Tag: Semantic Surface Segmentation, 3D Point Cloud Processing, Lidar Data, Meshing

Venue: Imaging, Vision & Pattern Recognition Group (IVPR)
Collaboration: Department of Electronics and Telecommunication Engineering & Department of Computer Science and Engineering, Jadavpur University, Kolkata, India
Supervisor : Prof. Ananda Shankar Chowdhury, Prof. Sanjoy Kumar Saha
Timeline: July’ 17 - Dec’ 20

  • Establishment of a pipeline for real time reconstruction of geometric objects from point cloud data.

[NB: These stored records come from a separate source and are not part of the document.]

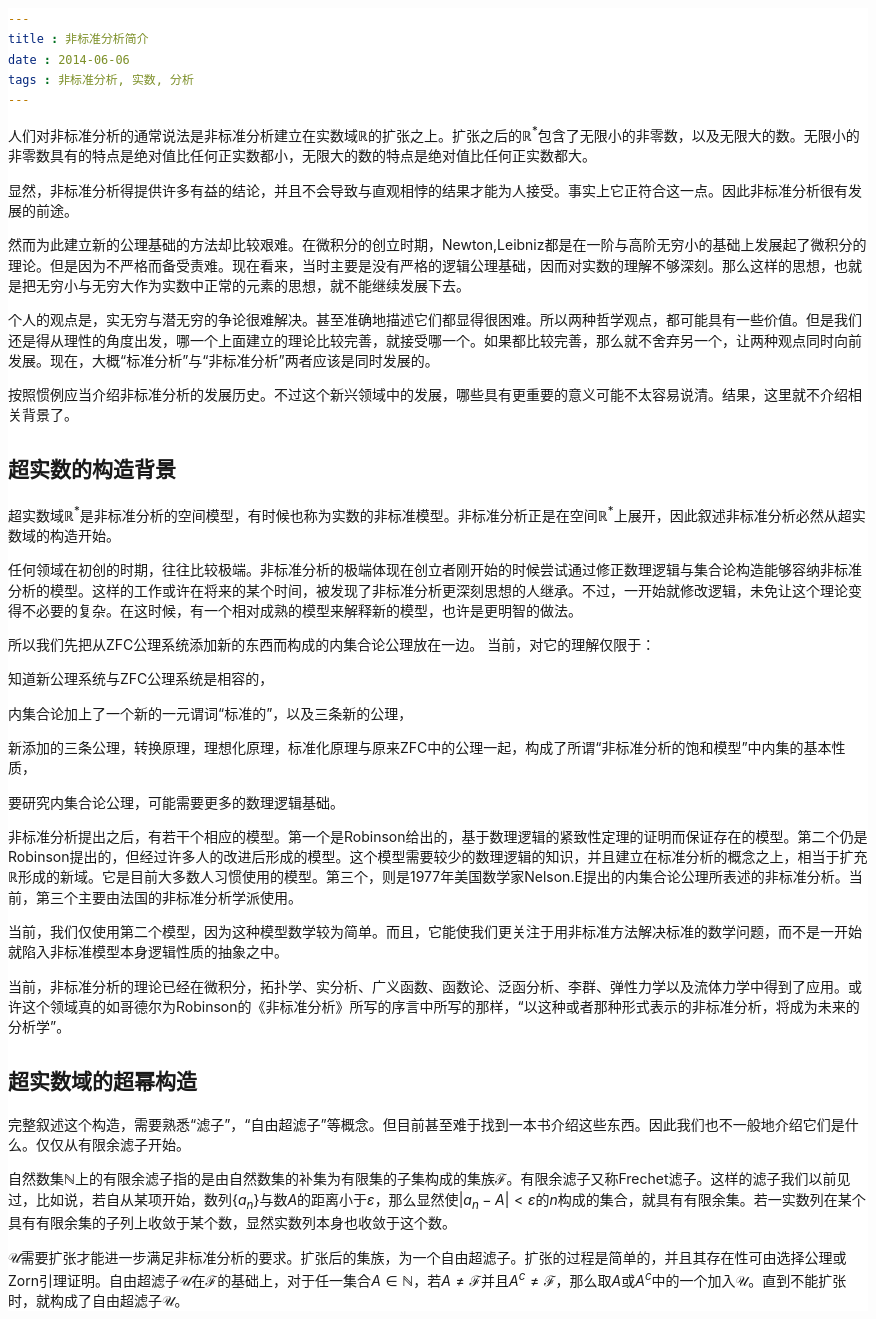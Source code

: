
 ```yaml
---
title : 非标准分析简介 
date : 2014-06-06 
tags : 非标准分析, 实数, 分析
---
```


人们对非标准分析的通常说法是非标准分析建立在实数域$\mathbb{R}$的扩张之上。扩张之后的$\mathbb{R}^*$包含了无限小的非零数，以及无限大的数。无限小的非零数具有的特点是绝对值比任何正实数都小，无限大的数的特点是绝对值比任何正实数都大。

显然，非标准分析得提供许多有益的结论，并且不会导致与直观相悖的结果才能为人接受。事实上它正符合这一点。因此非标准分析很有发展的前途。

然而为此建立新的公理基础的方法却比较艰难。在微积分的创立时期，Newton,Leibniz都是在一阶与高阶无穷小的基础上发展起了微积分的理论。但是因为不严格而备受责难。现在看来，当时主要是没有严格的逻辑公理基础，因而对实数的理解不够深刻。那么这样的思想，也就是把无穷小与无穷大作为实数中正常的元素的思想，就不能继续发展下去。

个人的观点是，实无穷与潜无穷的争论很难解决。甚至准确地描述它们都显得很困难。所以两种哲学观点，都可能具有一些价值。但是我们还是得从理性的角度出发，哪一个上面建立的理论比较完善，就接受哪一个。如果都比较完善，那么就不舍弃另一个，让两种观点同时向前发展。现在，大概“标准分析”与“非标准分析”两者应该是同时发展的。

按照惯例应当介绍非标准分析的发展历史。不过这个新兴领域中的发展，哪些具有更重要的意义可能不太容易说清。结果，这里就不介绍相关背景了。

超实数的构造背景
----------------

超实数域$\mathbb{R}^*$是非标准分析的空间模型，有时候也称为实数的非标准模型。非标准分析正是在空间$\mathbb{R}^*$上展开，因此叙述非标准分析必然从超实数域的构造开始。

任何领域在初创的时期，往往比较极端。非标准分析的极端体现在创立者刚开始的时候尝试通过修正数理逻辑与集合论构造能够容纳非标准分析的模型。这样的工作或许在将来的某个时间，被发现了非标准分析更深刻思想的人继承。不过，一开始就修改逻辑，未免让这个理论变得不必要的复杂。在这时候，有一个相对成熟的模型来解释新的模型，也许是更明智的做法。

所以我们先把从ZFC公理系统添加新的东西而构成的内集合论公理放在一边。
当前，对它的理解仅限于：

知道新公理系统与ZFC公理系统是相容的，

内集合论加上了一个新的一元谓词“标准的”，以及三条新的公理，

新添加的三条公理，转换原理，理想化原理，标准化原理与原来ZFC中的公理一起，构成了所谓“非标准分析的饱和模型”中内集的基本性质，

要研究内集合论公理，可能需要更多的数理逻辑基础。

非标准分析提出之后，有若干个相应的模型。第一个是Robinson给出的，基于数理逻辑的紧致性定理的证明而保证存在的模型。第二个仍是Robinson提出的，但经过许多人的改进后形成的模型。这个模型需要较少的数理逻辑的知识，并且建立在标准分析的概念之上，相当于扩充$\mathbb{R}$形成的新域。它是目前大多数人习惯使用的模型。第三个，则是1977年美国数学家Nelson.E提出的内集合论公理所表述的非标准分析。当前，第三个主要由法国的非标准分析学派使用。

当前，我们仅使用第二个模型，因为这种模型数学较为简单。而且，它能使我们更关注于用非标准方法解决标准的数学问题，而不是一开始就陷入非标准模型本身逻辑性质的抽象之中。

当前，非标准分析的理论已经在微积分，拓扑学、实分析、广义函数、函数论、泛函分析、李群、弹性力学以及流体力学中得到了应用。或许这个领域真的如哥德尔为Robinson的《非标准分析》所写的序言中所写的那样，“以这种或者那种形式表示的非标准分析，将成为未来的分析学”。

超实数域的超幂构造
------------------

完整叙述这个构造，需要熟悉“滤子”，“自由超滤子”等概念。但目前甚至难于找到一本书介绍这些东西。因此我们也不一般地介绍它们是什么。仅仅从有限余滤子开始。

自然数集$\mathbb{N}$上的有限余滤子指的是由自然数集的补集为有限集的子集构成的集族$\mathscr{F}$。有限余滤子又称Frechet滤子。这样的滤子我们以前见过，比如说，若自从某项开始，数列$\{a_n\}$与数$A$的距离小于$\varepsilon$，那么显然使$\vert a_n - A \vert < \varepsilon$的$n$构成的集合，就具有有限余集。若一实数列在某个具有有限余集的子列上收敛于某个数，显然实数列本身也收敛于这个数。

$\mathscr{U}$需要扩张才能进一步满足非标准分析的要求。扩张后的集族，为一个自由超滤子。扩张的过程是简单的，并且其存在性可由选择公理或Zorn引理证明。自由超滤子$\mathscr{U}$在$\mathscr{F}$的基础上，对于任一集合$A \in \mathbb{N}$，若$A\neq \mathscr{F}$并且$A^c\neq\mathscr{F}$，那么取$A$或$A^c$中的一个加入$\mathscr{U}$。直到不能扩张时，就构成了自由超滤子$\mathscr{U}$。
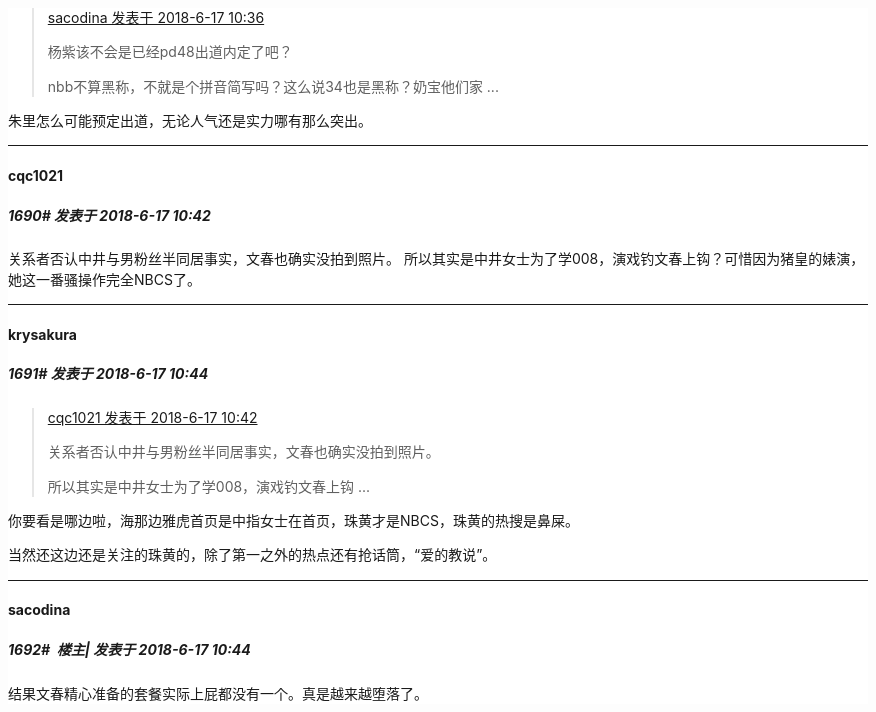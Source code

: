 

<blockquote><a href="httphttps://bbs.saraba1st.com/2b/forum.php?mod=redirect&amp;goto=findpost&amp;pid=40019280&amp;ptid=1595639" target="_blank">sacodina 发表于 2018-6-17 10:36</a>

杨紫该不会是已经pd48出道内定了吧？


nbb不算黑称，不就是个拼音简写吗？这么说34也是黑称？奶宝他们家 ...</blockquote>
朱里怎么可能预定出道，无论人气还是实力哪有那么突出。







*****

####  cqc1021  
##### 1690#       发表于 2018-6-17 10:42




关系者否认中井与男粉丝半同居事实，文春也确实没拍到照片。
所以其实是中井女士为了学008，演戏钓文春上钩？可惜因为猪皇的婊演，她这一番骚操作完全NBCS了。







*****

####  krysakura  
##### 1691#       发表于 2018-6-17 10:44



<blockquote><a href="httphttps://bbs.saraba1st.com/2b/forum.php?mod=redirect&amp;goto=findpost&amp;pid=40019323&amp;ptid=1595639" target="_blank">cqc1021 发表于 2018-6-17 10:42</a>

关系者否认中井与男粉丝半同居事实，文春也确实没拍到照片。

所以其实是中井女士为了学008，演戏钓文春上钩 ...</blockquote>
你要看是哪边啦，海那边雅虎首页是中指女士在首页，珠黄才是NBCS，珠黄的热搜是鼻屎。

当然还这边还是关注的珠黄的，除了第一之外的热点还有抢话筒，“爱的教说”。







*****

####  sacodina  
##### 1692#         楼主| 发表于 2018-6-17 10:44




结果文春精心准备的套餐实际上屁都没有一个。真是越来越堕落了。


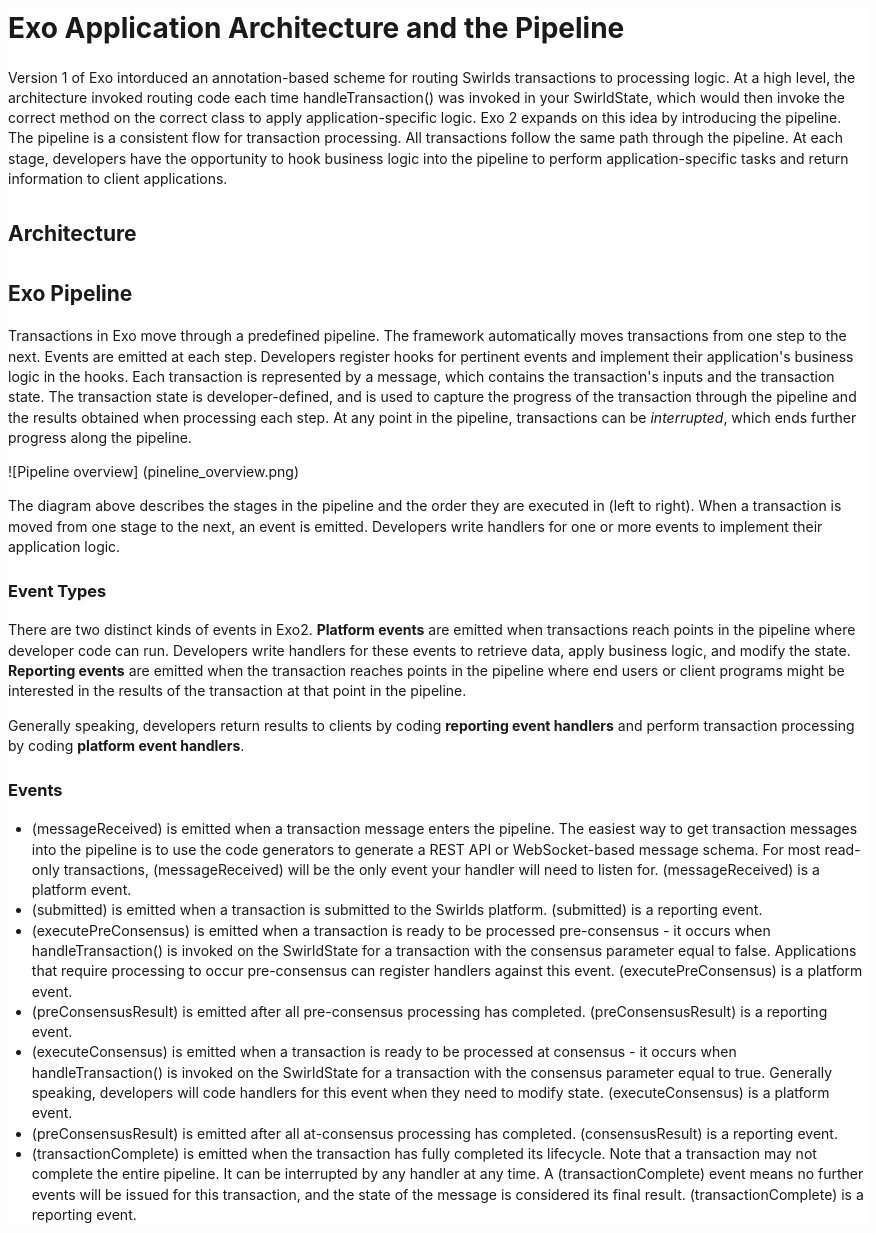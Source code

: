 Exo Application Architecture and the Pipeline
=============================================

Version 1 of Exo intorduced an annotation-based scheme for routing Swirlds transactions to processing logic.  At a high level, the architecture invoked routing code each time handleTransaction() was invoked in your SwirldState, which would then invoke the correct method on the correct class to apply application-specific logic.  Exo 2 expands on this idea by introducing the pipeline.  The pipeline is a consistent flow for transaction processing.  All transactions follow the same path through the pipeline.  At each stage, developers have the opportunity to hook business logic into the pipeline to perform application-specific tasks and return information to client applications.

## Architecture

## Exo Pipeline
Transactions in Exo move through a predefined pipeline.  The framework automatically moves transactions from one step to the next.  Events are emitted at each step.  Developers register hooks for pertinent events and implement their application's business logic in the hooks.  Each transaction is represented by a message, which contains the transaction's inputs and the transaction state.  The transaction state is developer-defined, and is used to capture the progress of the transaction through the pipeline and the results obtained when processing each step.  At any point in the pipeline, transactions can be *interrupted*, which ends further progress along the pipeline.

![Pipeline overview]
(pineline_overview.png)

The diagram above describes the stages in the pipeline and the order they are executed in (left to right).  When a transaction is moved from one stage to the next, an event is emitted.  Developers write handlers for one or more events to implement their application logic.

### Event Types
There are two distinct kinds of events in Exo2.  **Platform events** are emitted when transactions reach points in the pipeline where developer code can run.  Developers write handlers for these events to retrieve data, apply business logic, and modify the state.  **Reporting events** are emitted when the transaction reaches points in the pipeline where end users or client programs might be interested in the results of the transaction at that point in the pipeline. 

Generally speaking, developers return results to clients by coding **reporting event handlers** and perform transaction processing by coding **platform event handlers**.

### Events
* (messageReceived) is emitted when a transaction message enters the pipeline.  The easiest way to get transaction messages into the pipeline is to use the code generators to generate a REST API or WebSocket-based message schema.  For most read-only transactions, (messageReceived) will be the only event your handler will need to listen for.  (messageReceived) is a platform event.
* (submitted) is emitted when a transaction is submitted to the Swirlds platform.  (submitted) is a reporting event.
* (executePreConsensus) is emitted when a transaction is ready to be processed pre-consensus - it occurs when handleTransaction() is invoked on the SwirldState for a transaction with the consensus parameter equal to false.  Applications that require processing to occur pre-consensus can register handlers against this event.  (executePreConsensus) is a platform event.
* (preConsensusResult) is emitted after all pre-consensus processing has completed.  (preConsensusResult) is a reporting event.
* (executeConsensus) is emitted when a transaction is ready to be processed at consensus - it occurs when handleTransaction() is invoked on the SwirldState for a transaction with the consensus parameter equal to true.  Generally speaking, developers will code handlers for this event when they need to modify state.  (executeConsensus) is a platform event.
* (preConsensusResult) is emitted after all at-consensus processing has completed.  (consensusResult) is a reporting event.
* (transactionComplete) is emitted when the transaction has fully completed its lifecycle.  Note that a transaction may not complete the entire pipeline.  It can be interrupted by any handler at any time.  A (transactionComplete) event means no further events will be issued for this transaction, and the state of the message is considered its final result.  (transactionComplete) is a reporting event.
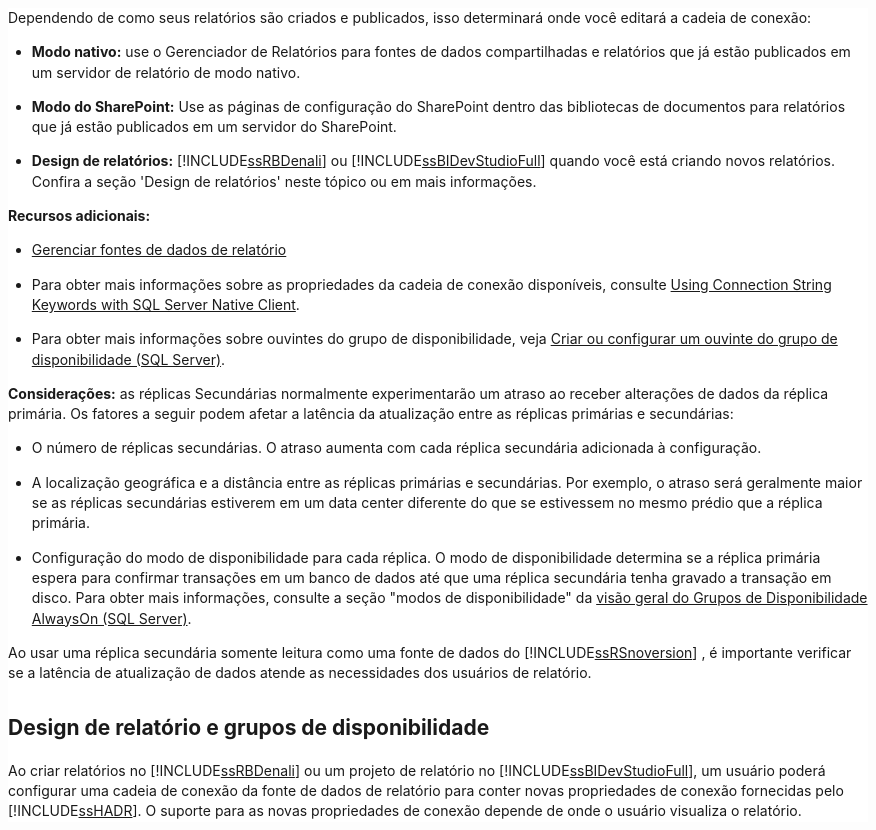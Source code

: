  Dependendo de como seus relatórios são criados e publicados, isso determinará onde você editará a cadeia de conexão:

-   **Modo nativo:** use o Gerenciador de Relatórios para fontes de dados compartilhadas e relatórios que já estão publicados em um servidor de relatório de modo nativo.

-   **Modo do SharePoint:** Use as páginas de configuração do SharePoint dentro das bibliotecas de documentos para relatórios que já estão publicados em um servidor do SharePoint.

-   **Design de relatórios:** [!INCLUDE[ssRBDenali](../../../includes/ssrbdenali-md.md)] ou [!INCLUDE[ssBIDevStudioFull](../../../includes/ssbidevstudiofull-md.md)] quando você está criando novos relatórios. Confira a seção 'Design de relatórios' neste tópico ou em mais informações.

 **Recursos adicionais:**

-   [Gerenciar fontes de dados de relatório](../../../reporting-services/report-data/manage-report-data-sources.md)

-   Para obter mais informações sobre as propriedades da cadeia de conexão disponíveis, consulte [Using Connection String Keywords with SQL Server Native Client](../../../relational-databases/native-client/applications/using-connection-string-keywords-with-sql-server-native-client.md).

-   Para obter mais informações sobre ouvintes do grupo de disponibilidade, veja [Criar ou configurar um ouvinte do grupo de disponibilidade &#40;SQL Server&#41;](create-or-configure-an-availability-group-listener-sql-server.md).

 **Considerações:** as réplicas Secundárias normalmente experimentarão um atraso ao receber alterações de dados da réplica primária. Os fatores a seguir podem afetar a latência da atualização entre as réplicas primárias e secundárias:

-   O número de réplicas secundárias. O atraso aumenta com cada réplica secundária adicionada à configuração.

-   A localização geográfica e a distância entre as réplicas primárias e secundárias. Por exemplo, o atraso será geralmente maior se as réplicas secundárias estiverem em um data center diferente do que se estivessem no mesmo prédio que a réplica primária.

-   Configuração do modo de disponibilidade para cada réplica. O modo de disponibilidade determina se a réplica primária espera para confirmar transações em um banco de dados até que uma réplica secundária tenha gravado a transação em disco. Para obter mais informações, consulte a seção "modos de disponibilidade" da [visão geral do Grupos de Disponibilidade AlwaysOn &#40;SQL Server&#41;](overview-of-always-on-availability-groups-sql-server.md).

 Ao usar uma réplica secundária somente leitura como uma fonte de dados do [!INCLUDE[ssRSnoversion](../../../includes/ssrsnoversion-md.md)] , é importante verificar se a latência de atualização de dados atende as necessidades dos usuários de relatório.

##  <a name="report-design-and-availability-groups"></a><a name="bkmk_reportdesign"></a>Design de relatório e grupos de disponibilidade
 Ao criar relatórios no [!INCLUDE[ssRBDenali](../../../includes/ssrbdenali-md.md)] ou um projeto de relatório no [!INCLUDE[ssBIDevStudioFull](../../../includes/ssbidevstudiofull-md.md)], um usuário poderá configurar uma cadeia de conexão da fonte de dados de relatório para conter novas propriedades de conexão fornecidas pelo [!INCLUDE[ssHADR](../../../includes/sshadr-md.md)]. O suporte para as novas propriedades de conexão depende de onde o usuário visualiza o relatório.
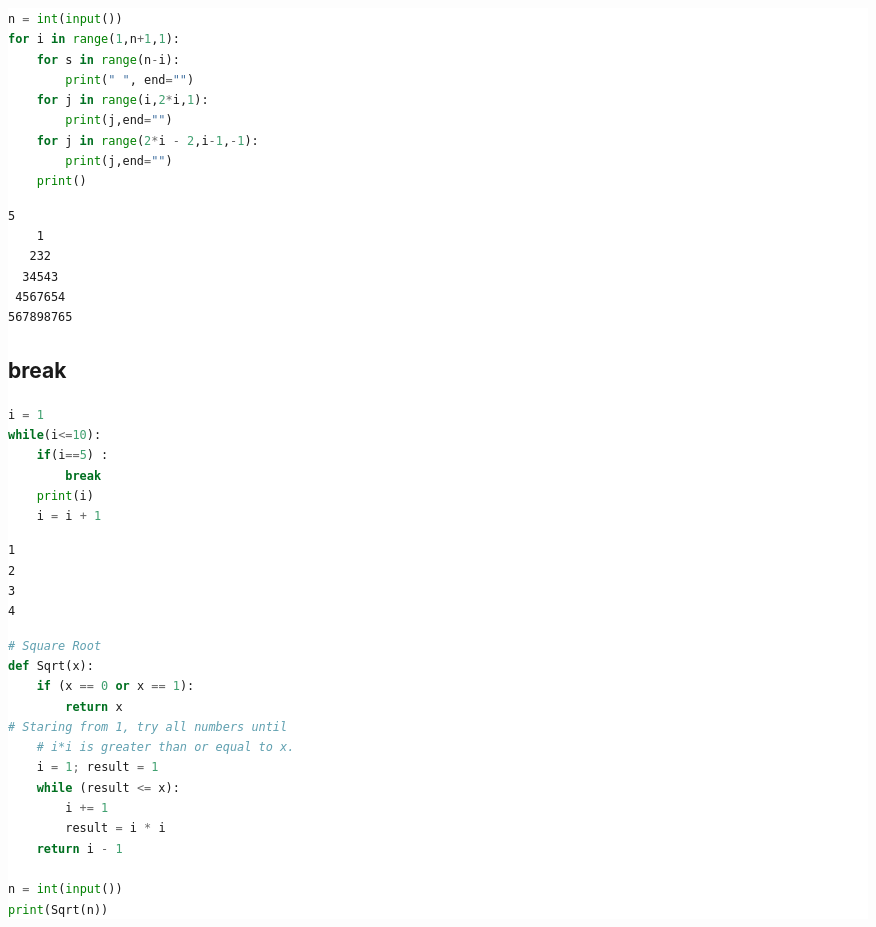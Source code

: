 

```python
n = int(input())
for i in range(1,n+1,1):
    for s in range(n-i):
        print(" ", end="")
    for j in range(i,2*i,1):
        print(j,end="")
    for j in range(2*i - 2,i-1,-1):
        print(j,end="")
    print()
```

    5
        1
       232
      34543
     4567654
    567898765


## break


```python
i = 1
while(i<=10):
    if(i==5) :
        break
    print(i)
    i = i + 1
```

    1
    2
    3
    4



```python
# Square Root
def Sqrt(x): 
    if (x == 0 or x == 1): 
        return x 
# Staring from 1, try all numbers until 
    # i*i is greater than or equal to x. 
    i = 1; result = 1
    while (result <= x): 
        i += 1
        result = i * i 
    return i - 1
 
n = int(input())
print(Sqrt(n))

```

Fast surface segmentation, semantic labeling, and object grouping are the major constituting subjects of the pipeline

This is an extension of our previous work Real time Geometry Extraction and Vectorization of Objects from Point-Cloud Data (PART 1).

Single snapshot rotating LiDAR scan
alt text
(a) Synthetic scene with scanned point cloud overlayed (b) Point cloud with distance color coded from blue(least) to red(highest)

alt text
Process flow for the entire system, the first two stages can be made online if data is sampled from Lidar on the fly.

alt text
(a) A schematic showing the formation of point cloud by Lidar and (b) the resultant point cloud

For Mesh creation, Normal Estimation, Surface Segmentation please refer to our previous work: Real time Geometry Extraction and Vectorization of Objects from Point-Cloud Data (PART 1)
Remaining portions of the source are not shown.